Using bare aichat [1] with no system prompt and no temperature nor top_p (and I'm truncating the response after the first line that contains the name the model gave, because the point has been made clear by then), and with the same prompt (approx. "Introduce yourself!") every time:

Claude Sonnet 4.5:

> 请做个自我介绍!

你好!我是Claude,一个由Anthropic公司开发的AI助手。 […]

Claude Haiku 4.5:

> 请做个自我介绍!

# 你好!

我是 *Claude*,一个由 Anthropic 公司开发的 AI 助手。

Claude Opus 4.5:

> 请做个自我介绍!

# 你好!

我是 *Claude*,由 Anthropic 公司开发的 AI 助手。

Claude Opus 4.6:

> 请做个自我介绍!

# 你好! 我是 Claude

Claude Opus 4.7:

> 请做个自我介绍!

你好!我是 Claude,由 Anthropic 公司开发的人工智能助手。

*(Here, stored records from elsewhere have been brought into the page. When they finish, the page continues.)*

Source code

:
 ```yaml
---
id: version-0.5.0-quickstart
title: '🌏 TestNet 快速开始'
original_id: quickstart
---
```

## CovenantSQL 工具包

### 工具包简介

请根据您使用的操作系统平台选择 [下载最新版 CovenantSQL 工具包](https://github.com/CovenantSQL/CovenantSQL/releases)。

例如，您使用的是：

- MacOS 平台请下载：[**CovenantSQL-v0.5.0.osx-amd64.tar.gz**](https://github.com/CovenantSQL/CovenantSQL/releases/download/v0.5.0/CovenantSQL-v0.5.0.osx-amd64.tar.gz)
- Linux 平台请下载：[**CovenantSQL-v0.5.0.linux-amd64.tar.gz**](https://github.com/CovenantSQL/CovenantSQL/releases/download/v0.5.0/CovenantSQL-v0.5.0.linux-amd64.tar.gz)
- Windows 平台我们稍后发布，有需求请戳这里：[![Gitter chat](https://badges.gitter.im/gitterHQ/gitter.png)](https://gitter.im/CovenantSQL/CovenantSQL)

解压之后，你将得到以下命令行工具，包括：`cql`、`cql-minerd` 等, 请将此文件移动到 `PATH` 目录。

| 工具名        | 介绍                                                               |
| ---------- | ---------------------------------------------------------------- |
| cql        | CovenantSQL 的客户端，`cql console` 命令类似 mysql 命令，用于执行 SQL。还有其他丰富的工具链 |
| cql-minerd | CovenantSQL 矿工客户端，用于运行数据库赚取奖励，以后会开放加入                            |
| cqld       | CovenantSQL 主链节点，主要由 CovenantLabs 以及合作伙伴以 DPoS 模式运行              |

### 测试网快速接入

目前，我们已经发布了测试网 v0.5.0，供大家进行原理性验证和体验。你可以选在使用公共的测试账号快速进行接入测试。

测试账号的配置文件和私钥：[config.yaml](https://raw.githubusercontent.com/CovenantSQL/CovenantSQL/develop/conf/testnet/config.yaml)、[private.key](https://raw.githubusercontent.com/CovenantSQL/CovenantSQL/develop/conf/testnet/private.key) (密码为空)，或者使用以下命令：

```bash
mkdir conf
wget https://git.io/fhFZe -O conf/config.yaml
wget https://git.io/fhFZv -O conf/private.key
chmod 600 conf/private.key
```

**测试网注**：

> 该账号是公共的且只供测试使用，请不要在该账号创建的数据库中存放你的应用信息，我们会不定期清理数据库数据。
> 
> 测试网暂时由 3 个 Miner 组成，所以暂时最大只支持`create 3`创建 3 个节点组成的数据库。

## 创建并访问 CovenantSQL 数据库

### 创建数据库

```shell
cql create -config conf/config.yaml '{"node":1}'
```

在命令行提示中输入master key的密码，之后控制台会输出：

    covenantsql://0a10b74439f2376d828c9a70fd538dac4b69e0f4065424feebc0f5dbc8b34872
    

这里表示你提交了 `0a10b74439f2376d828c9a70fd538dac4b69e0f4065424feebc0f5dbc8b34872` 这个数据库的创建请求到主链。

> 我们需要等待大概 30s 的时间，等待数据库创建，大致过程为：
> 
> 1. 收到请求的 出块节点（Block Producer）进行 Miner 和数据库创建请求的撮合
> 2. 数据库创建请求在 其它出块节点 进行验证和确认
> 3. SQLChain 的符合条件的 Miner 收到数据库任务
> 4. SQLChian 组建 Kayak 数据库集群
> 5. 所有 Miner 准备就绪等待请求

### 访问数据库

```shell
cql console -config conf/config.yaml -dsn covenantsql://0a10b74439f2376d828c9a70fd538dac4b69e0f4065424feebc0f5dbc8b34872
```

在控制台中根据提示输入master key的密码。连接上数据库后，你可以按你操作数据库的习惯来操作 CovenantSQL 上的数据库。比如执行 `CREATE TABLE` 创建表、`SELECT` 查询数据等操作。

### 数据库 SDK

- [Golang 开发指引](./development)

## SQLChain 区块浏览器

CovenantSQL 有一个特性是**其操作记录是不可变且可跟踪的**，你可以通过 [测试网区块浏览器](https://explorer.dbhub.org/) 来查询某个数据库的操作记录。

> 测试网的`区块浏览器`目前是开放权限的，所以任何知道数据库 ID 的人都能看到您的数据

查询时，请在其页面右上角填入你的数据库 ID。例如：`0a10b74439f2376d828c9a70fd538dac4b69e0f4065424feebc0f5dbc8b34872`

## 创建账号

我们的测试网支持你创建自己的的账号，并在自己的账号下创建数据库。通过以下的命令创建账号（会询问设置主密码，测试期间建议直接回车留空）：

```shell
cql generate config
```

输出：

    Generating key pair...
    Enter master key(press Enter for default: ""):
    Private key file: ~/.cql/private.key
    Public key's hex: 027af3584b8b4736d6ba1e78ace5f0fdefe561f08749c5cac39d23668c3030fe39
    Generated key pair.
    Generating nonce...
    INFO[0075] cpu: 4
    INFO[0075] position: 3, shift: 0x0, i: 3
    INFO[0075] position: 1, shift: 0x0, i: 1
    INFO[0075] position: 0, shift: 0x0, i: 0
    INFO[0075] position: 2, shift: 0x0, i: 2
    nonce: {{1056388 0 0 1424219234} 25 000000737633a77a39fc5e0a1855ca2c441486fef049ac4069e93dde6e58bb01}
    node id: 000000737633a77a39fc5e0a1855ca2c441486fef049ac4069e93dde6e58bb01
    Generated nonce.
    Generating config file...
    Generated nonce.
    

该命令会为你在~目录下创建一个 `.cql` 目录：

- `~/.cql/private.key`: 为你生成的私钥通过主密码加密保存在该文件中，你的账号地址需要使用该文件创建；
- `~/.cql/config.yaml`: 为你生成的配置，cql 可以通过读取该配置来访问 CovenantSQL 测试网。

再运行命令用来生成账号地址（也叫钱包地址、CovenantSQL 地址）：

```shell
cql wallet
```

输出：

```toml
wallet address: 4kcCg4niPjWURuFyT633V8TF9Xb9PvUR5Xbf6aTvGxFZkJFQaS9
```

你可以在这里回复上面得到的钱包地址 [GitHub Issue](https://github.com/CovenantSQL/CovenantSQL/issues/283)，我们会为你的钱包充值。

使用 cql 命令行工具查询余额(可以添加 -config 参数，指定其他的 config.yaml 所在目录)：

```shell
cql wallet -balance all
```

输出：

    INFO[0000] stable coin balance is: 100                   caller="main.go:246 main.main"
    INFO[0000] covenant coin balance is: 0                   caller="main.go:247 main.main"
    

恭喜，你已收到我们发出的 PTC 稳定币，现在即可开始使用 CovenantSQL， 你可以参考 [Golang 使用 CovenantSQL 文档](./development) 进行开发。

很高兴认识你!

Claude Opus 4.8:

> 请做个自我介绍!

你好!我是 Claude,由 Anthropic 公司开发的人工智能助手。

Claude Fable 5:

> 请做个自我介绍!

# 自我介绍

你好!很高兴认识你!

我是 *Claude*,由 Anthropic 开发的 AI 助手。 [2]

I don't see a Kimi mention, unfortunately. :-)

[1] https://github.com/sigoden/aichat

[2] This model really is noticeably more verbose even with supposed-to-be-brief responses huh, lol

You should put "You are Kimi/DeepSeek, a helpful assistant" in your system prompt and recheck.

That's what people telling Kimi is distilled from Claude and even identifies as Claude do.

This. It will try to fix and refactor things that don’t need fixing because it gets stuck trying to solve the problem at hand.
Yup. I’m hoping this variant fixes these issues.
For some reason I never had a good experience with Kimi (via OpenRouter) in OpenCode. It would only take a few turns for it to run off and mess something up. Terrible instruction following I’d say.

I use DeepSeek V4 Pro now, which works pretty well.

The best is GLM (though it's not as cheap as DeepSeek or Kimi) and use it with Claude Code.